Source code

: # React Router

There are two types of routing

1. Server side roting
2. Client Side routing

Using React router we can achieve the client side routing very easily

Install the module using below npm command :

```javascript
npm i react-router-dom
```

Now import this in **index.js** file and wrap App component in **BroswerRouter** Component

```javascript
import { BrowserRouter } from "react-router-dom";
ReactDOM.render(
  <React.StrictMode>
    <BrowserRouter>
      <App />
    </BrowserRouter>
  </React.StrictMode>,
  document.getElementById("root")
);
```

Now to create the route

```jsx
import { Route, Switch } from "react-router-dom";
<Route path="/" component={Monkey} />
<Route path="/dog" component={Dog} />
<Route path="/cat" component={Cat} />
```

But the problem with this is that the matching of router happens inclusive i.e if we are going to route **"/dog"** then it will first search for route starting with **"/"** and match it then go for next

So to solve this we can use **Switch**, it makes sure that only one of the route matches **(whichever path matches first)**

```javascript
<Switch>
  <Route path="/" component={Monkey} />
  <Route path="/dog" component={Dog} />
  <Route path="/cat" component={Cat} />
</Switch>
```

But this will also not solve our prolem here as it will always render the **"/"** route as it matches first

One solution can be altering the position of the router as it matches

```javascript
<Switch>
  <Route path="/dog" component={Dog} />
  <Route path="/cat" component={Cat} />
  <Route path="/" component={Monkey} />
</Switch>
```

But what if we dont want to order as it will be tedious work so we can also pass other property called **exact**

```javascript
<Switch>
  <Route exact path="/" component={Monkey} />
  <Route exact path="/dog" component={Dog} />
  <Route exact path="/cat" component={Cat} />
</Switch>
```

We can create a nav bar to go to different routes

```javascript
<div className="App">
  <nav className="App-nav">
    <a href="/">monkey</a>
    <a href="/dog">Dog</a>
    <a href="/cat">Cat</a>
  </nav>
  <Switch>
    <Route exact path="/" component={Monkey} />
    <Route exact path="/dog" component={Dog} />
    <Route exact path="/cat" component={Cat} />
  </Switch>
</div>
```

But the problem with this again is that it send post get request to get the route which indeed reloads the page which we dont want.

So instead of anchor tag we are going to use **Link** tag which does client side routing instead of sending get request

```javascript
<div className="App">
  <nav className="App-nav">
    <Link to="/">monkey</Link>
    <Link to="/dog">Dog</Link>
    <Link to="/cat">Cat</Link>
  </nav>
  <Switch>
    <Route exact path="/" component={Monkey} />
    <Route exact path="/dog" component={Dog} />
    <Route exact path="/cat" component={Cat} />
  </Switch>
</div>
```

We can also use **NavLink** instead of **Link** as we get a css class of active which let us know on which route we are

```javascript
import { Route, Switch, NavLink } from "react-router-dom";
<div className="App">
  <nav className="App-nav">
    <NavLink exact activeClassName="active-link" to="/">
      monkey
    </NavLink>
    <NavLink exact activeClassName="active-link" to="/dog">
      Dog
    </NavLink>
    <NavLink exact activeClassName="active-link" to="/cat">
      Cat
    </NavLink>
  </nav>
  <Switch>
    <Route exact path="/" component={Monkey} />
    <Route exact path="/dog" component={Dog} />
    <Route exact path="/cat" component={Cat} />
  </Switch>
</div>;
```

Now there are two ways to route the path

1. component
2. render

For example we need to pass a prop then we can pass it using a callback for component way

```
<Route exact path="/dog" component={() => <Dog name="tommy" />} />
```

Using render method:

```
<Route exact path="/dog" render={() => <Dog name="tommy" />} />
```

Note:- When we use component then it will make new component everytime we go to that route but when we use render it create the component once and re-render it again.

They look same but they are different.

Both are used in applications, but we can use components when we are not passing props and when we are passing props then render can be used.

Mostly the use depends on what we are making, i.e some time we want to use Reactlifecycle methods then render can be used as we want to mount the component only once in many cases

···

◆ TASK TO CARRY OUT: Every entry should be printed again exactly as it stands.

◆ RESULT FOR THIS TASK:
Source code

: # React Router

There are two types of routing

1. Server side roting
2. Client Side routing

Using React router we can achieve the client side routing very easily

Install the module using below npm command :

```javascript
npm i react-router-dom
```

Now import this in **index.js** file and wrap App component in **BroswerRouter** Component

```javascript
import { BrowserRouter } from "react-router-dom";
ReactDOM.render(
  <React.StrictMode>
    <BrowserRouter>
      <App />
    </BrowserRouter>
  </React.StrictMode>,
  document.getElementById("root")
);
```

Now to create the route

```jsx
import { Route, Switch } from "react-router-dom";
<Route path="/" component={Monkey} />
<Route path="/dog" component={Dog} />
<Route path="/cat" component={Cat} />
```

But the problem with this is that the matching of router happens inclusive i.e if we are going to route **"/dog"** then it will first search for route starting with **"/"** and match it then go for next

So to solve this we can use **Switch**, it makes sure that only one of the route matches **(whichever path matches first)**

```javascript
<Switch>
  <Route path="/" component={Monkey} />
  <Route path="/dog" component={Dog} />
  <Route path="/cat" component={Cat} />
</Switch>
```

But this will also not solve our prolem here as it will always render the **"/"** route as it matches first

One solution can be altering the position of the router as it matches

```javascript
<Switch>
  <Route path="/dog" component={Dog} />
  <Route path="/cat" component={Cat} />
  <Route path="/" component={Monkey} />
</Switch>
```

But what if we dont want to order as it will be tedious work so we can also pass other property called **exact**

```javascript
<Switch>
  <Route exact path="/" component={Monkey} />
  <Route exact path="/dog" component={Dog} />
  <Route exact path="/cat" component={Cat} />
</Switch>
```

We can create a nav bar to go to different routes

```javascript
<div className="App">
  <nav className="App-nav">
    <a href="/">monkey</a>
    <a href="/dog">Dog</a>
    <a href="/cat">Cat</a>
  </nav>
  <Switch>
    <Route exact path="/" component={Monkey} />
    <Route exact path="/dog" component={Dog} />
    <Route exact path="/cat" component={Cat} />
  </Switch>
</div>
```

But the problem with this again is that it send post get request to get the route which indeed reloads the page which we dont want.

So instead of anchor tag we are going to use **Link** tag which does client side routing instead of sending get request

```javascript
<div className="App">
  <nav className="App-nav">
    <Link to="/">monkey</Link>
    <Link to="/dog">Dog</Link>
    <Link to="/cat">Cat</Link>
  </nav>
  <Switch>
    <Route exact path="/" component={Monkey} />
    <Route exact path="/dog" component={Dog} />
    <Route exact path="/cat" component={Cat} />
  </Switch>
</div>
```

We can also use **NavLink** instead of **Link** as we get a css class of active which let us know on which route we are

```javascript
import { Route, Switch, NavLink } from "react-router-dom";
<div className="App">
  <nav className="App-nav">
    <NavLink exact activeClassName="active-link" to="/">
      monkey
    </NavLink>
    <NavLink exact activeClassName="active-link" to="/dog">
      Dog
    </NavLink>
    <NavLink exact activeClassName="active-link" to="/cat">
      Cat
    </NavLink>
  </nav>
  <Switch>
    <Route exact path="/" component={Monkey} />
    <Route exact path="/dog" component={Dog} />
    <Route exact path="/cat" component={Cat} />
  </Switch>
</div>;
```

Now there are two ways to route the path

1. component
2. render

For example we need to pass a prop then we can pass it using a callback for component way

```
<Route exact path="/dog" component={() => <Dog name="tommy" />} />
```

Using render method:

```
<Route exact path="/dog" render={() => <Dog name="tommy" />} />
```

Note:- When we use component then it will make new component everytime we go to that route but when we use render it create the component once and re-render it again.

They look same but they are different.

Both are used in applications, but we can use components when we are not passing props and when we are passing props then render can be used.

Mostly the use depends on what we are making, i.e some time we want to use Reactlifecycle methods then render can be used as we want to mount the component only once in many cases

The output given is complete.